It is truly a gift to honor student success, engaged scholarship, and active citizenship knowing that each of these simple components is intertwined in my own story. This is a story about how simple gifts transform a community into a simple reality.

For most of us, though, turning someone’s simple gift into a simple reality is not an easy process. Simple gifts are not easy gifts, but they are simple. Let me explain.

When I was a child, I used to love to listen to my mom play the dulcimer. She would play this old Shaker hymn while my brother and I would run around in the yard. Whenever I hear it, it still shakes me up and makes me want to dance and appreciate how precious life is. The hymn is called “Simple Gifts.”

‘Tis a gift to be simple, ’tis a gift to be free,

‘Tis a gift to come down where we ought to be,

And when we find ourselves in a place just right,

It will be in the valley of love and delight.

When true simplicity is gain’d,

To bow and to bend we shall not be asham’d,

To turn, turn will be our delight,

Till by turning and turning we come round right.

As I recall my mom singing this song and my brother and I turning and turning until we were dizzy, I have come to value the message in these simple words.

We celebrate the success of students because simple gifts are freeing, liberating, and life changing. Getting into college is a big deal and it changes you. As students are groomed in success, simple gifts allow us the freedom to engage fully in what we are learning and develop into the leaders we ought to be, in a college that is just and right. With an Auggie-assemblage of strong leaders, we continue to build a neighborhood and a city of love and delight. And we, too, have an opportunity to invest in true simplicity where all people bow and bend and are never ashamed.

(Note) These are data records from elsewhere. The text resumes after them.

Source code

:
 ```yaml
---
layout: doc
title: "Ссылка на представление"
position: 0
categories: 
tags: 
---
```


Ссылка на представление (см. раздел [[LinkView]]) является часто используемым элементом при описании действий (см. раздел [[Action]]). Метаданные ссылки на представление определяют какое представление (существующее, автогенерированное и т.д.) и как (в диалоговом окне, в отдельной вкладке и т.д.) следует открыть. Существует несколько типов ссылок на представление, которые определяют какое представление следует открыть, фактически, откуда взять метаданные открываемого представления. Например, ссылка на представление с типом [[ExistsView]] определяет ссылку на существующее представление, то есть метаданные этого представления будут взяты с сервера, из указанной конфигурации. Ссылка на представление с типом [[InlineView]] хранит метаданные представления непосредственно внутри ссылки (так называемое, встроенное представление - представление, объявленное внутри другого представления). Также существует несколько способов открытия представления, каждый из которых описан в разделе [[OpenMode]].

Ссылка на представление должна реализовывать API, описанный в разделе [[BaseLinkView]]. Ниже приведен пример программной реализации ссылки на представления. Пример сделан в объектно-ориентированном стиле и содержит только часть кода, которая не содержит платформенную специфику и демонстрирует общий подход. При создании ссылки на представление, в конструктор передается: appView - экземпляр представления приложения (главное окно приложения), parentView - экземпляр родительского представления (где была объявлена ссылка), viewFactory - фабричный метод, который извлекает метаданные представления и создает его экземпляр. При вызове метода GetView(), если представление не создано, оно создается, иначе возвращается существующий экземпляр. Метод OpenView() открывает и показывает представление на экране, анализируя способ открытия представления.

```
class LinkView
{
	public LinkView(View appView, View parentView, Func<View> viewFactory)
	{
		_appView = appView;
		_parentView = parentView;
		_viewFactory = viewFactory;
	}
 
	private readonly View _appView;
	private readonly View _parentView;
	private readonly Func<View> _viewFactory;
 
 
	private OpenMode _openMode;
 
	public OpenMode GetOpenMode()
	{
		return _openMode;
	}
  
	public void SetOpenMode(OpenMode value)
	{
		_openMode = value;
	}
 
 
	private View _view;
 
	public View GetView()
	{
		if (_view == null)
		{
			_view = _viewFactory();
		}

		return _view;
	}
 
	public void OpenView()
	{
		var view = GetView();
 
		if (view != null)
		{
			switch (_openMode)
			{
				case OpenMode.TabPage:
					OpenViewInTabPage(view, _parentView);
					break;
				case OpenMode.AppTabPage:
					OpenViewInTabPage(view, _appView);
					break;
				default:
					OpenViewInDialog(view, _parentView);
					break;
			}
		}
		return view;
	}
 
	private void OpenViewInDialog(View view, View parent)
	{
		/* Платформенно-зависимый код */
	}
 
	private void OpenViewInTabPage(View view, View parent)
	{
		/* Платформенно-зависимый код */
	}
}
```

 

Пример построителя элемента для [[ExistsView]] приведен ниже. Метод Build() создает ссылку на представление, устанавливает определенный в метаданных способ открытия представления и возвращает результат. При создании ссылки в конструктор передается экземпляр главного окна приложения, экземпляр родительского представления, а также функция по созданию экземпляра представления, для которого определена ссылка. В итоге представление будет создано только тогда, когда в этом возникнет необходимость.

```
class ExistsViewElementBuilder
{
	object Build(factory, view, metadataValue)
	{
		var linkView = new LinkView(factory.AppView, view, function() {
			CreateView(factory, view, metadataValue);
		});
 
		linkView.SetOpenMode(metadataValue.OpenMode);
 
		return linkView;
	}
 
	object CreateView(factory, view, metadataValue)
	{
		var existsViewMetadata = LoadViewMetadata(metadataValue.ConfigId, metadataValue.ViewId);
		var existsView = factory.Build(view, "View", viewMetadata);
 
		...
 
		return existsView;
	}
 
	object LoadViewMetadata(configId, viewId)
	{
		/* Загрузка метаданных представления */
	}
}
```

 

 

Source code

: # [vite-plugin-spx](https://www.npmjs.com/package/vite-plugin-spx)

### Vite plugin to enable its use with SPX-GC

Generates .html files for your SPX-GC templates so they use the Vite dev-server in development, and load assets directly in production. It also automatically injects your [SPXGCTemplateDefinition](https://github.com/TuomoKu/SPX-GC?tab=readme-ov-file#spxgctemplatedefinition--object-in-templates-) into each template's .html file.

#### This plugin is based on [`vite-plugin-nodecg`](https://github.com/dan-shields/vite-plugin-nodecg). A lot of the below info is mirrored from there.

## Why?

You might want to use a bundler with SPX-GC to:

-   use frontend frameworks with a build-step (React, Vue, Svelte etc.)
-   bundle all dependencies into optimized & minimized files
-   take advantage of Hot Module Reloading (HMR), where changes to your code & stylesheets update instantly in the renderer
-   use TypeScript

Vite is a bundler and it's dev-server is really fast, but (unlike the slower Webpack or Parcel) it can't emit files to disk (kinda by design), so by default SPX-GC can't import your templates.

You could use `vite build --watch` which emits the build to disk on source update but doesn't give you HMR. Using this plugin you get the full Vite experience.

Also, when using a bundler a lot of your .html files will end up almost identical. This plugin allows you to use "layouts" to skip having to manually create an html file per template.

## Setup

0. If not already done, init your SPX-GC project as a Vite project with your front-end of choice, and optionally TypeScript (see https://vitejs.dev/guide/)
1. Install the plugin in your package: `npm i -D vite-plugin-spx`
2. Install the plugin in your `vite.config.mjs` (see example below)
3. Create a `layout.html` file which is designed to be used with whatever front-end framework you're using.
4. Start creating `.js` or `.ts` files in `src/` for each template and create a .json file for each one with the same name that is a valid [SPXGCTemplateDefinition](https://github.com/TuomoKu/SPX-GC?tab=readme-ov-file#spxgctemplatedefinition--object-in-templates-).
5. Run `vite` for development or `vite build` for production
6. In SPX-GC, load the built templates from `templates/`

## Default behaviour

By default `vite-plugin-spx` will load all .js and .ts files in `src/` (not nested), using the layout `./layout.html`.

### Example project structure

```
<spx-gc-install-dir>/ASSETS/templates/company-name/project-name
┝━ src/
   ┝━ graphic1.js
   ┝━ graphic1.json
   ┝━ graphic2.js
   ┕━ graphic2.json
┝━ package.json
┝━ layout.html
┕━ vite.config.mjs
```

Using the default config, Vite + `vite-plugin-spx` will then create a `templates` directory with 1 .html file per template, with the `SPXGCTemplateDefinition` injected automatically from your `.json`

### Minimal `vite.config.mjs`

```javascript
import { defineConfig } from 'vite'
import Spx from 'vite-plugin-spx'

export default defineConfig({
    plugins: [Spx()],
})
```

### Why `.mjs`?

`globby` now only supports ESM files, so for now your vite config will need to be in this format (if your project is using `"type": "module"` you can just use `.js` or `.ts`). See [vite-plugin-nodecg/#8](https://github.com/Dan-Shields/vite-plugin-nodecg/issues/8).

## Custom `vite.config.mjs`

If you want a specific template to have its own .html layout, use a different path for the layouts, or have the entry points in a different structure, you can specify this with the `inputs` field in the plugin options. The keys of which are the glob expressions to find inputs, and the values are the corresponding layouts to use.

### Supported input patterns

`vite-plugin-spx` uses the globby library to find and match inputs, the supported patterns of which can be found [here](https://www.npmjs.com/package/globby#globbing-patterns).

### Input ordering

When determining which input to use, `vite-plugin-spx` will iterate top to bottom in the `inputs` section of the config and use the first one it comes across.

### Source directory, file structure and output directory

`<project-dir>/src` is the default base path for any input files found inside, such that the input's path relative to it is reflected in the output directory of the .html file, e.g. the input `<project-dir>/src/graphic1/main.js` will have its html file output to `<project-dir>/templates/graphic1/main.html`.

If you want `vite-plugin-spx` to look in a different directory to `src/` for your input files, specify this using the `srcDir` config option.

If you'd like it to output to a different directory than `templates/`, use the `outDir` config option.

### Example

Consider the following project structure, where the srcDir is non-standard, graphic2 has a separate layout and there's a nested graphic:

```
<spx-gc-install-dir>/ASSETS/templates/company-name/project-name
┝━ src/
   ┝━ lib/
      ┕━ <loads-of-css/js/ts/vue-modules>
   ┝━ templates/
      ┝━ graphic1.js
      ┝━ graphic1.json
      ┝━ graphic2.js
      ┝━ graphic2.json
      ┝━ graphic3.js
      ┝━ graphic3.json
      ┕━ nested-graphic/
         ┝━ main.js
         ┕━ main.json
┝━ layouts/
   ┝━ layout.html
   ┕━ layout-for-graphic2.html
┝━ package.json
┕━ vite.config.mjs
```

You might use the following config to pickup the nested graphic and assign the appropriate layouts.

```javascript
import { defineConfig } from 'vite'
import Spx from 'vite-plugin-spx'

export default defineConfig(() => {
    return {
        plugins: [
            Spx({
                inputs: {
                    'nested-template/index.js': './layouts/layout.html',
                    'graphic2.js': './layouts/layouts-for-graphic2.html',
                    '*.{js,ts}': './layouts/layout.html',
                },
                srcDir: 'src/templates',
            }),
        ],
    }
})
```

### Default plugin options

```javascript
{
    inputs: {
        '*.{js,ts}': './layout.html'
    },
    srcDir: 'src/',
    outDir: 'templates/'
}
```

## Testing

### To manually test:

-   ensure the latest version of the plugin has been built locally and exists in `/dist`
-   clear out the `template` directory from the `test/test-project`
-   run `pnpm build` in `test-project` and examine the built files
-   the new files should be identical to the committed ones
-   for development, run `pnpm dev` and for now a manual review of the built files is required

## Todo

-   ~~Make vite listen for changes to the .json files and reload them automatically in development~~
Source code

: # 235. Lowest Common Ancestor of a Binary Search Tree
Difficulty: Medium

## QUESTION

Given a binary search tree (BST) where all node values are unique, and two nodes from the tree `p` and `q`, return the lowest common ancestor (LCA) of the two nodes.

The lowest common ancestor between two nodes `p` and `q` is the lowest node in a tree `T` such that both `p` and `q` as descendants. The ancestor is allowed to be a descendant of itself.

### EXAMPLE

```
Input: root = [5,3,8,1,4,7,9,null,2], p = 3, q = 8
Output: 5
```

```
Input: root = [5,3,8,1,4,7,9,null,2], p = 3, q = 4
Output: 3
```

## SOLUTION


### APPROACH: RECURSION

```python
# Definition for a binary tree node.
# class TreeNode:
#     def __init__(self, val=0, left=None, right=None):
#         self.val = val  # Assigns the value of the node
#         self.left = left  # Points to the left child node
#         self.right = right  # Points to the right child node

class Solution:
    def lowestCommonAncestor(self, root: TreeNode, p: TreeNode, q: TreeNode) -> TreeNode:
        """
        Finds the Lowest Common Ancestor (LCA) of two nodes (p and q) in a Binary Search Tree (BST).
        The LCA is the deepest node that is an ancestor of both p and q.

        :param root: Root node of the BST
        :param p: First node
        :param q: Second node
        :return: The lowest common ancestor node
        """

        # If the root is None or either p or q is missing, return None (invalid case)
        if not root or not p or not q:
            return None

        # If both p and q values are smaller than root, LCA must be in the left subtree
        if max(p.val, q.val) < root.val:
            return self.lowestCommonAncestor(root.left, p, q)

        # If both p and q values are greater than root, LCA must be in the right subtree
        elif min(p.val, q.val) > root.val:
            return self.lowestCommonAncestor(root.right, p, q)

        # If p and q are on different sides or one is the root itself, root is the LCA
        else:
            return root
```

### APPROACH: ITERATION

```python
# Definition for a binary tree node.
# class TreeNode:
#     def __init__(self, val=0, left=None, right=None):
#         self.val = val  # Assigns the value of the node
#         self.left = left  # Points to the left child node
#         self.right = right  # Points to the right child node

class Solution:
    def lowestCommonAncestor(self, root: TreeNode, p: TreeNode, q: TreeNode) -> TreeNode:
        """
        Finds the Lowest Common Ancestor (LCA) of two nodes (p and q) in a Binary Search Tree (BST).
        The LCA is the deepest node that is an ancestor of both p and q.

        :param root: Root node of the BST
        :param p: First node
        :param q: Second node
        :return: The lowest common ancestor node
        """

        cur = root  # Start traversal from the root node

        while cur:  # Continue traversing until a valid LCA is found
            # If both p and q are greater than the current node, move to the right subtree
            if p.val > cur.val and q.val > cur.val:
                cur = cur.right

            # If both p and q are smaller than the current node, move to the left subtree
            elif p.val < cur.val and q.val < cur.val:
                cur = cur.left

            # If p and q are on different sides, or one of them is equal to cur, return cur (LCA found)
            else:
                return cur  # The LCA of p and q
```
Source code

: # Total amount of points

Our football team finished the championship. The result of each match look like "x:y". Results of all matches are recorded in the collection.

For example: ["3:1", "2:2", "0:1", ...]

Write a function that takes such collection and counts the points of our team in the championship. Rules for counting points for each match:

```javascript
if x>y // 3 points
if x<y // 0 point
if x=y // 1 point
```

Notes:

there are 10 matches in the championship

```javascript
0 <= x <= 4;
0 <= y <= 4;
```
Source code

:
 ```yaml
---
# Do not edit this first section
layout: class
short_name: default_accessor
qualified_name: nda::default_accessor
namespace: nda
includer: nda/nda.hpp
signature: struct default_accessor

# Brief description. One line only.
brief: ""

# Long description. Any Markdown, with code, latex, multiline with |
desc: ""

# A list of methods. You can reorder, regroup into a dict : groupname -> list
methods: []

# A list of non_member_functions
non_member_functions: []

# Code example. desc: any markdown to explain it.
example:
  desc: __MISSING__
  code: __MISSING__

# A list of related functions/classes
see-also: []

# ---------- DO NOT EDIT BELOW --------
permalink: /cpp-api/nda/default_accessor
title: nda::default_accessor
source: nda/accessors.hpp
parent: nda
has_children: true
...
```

Simple gifts spark the cycle toward a simple reality. I have seen the spark of a simple gift in the eyes of first-year students as they acknowledge that Augsburg offers them more financial aid than any other school. And I have seen this simple reality come to life when a former scraping, struggling business major takes a few philosophy and religion classes and gets all 4.0’s. I have watched it in a group of inter-faith friends who never stand still long enough to watch the paint dry, whether they are doing service projects at a mosque down the street, a local church, or a nearby women’s center.

That spark, that simple gift that I saw as an orientation leader, ignites a question—how do I become a part of this simple reality?

But that was the spark in my eye too, in the trust that the somehow my family and the Augsburg community would help me afford a meaningful education and turn my gifts and theirs into something simple and beautiful. Trying to figure out what a simple reality entails has meant a number of difficult turns, like turning left around Murphy Park again and again trying to find a parking spot. I had to turn from procrastination to participation in simple things like inter-faith dialog, global carbon emission regulations, and ending poverty in Minnesota by 2020.

Easy right? No, I didn’t say it was easy. I said it was simple. It is painting with a broad brush, or like we did at the mosque, with rollers and a taste for new colors. This is a simple reality.

But it all starts with the simple gifts that are present in this room. Ultimately, I believe the simplest gift is who we are and how we spend our time—the time to sing a song in the springtime, study hard, write a thank-you note, share a story, paint, or spare some change.

I want to thank you all for your simple gifts and the countless hours you have given to Augsburg, for bowing and bending to the needs of this community and providing the spark for so many to be a part of this story. Together, we are a simple reality.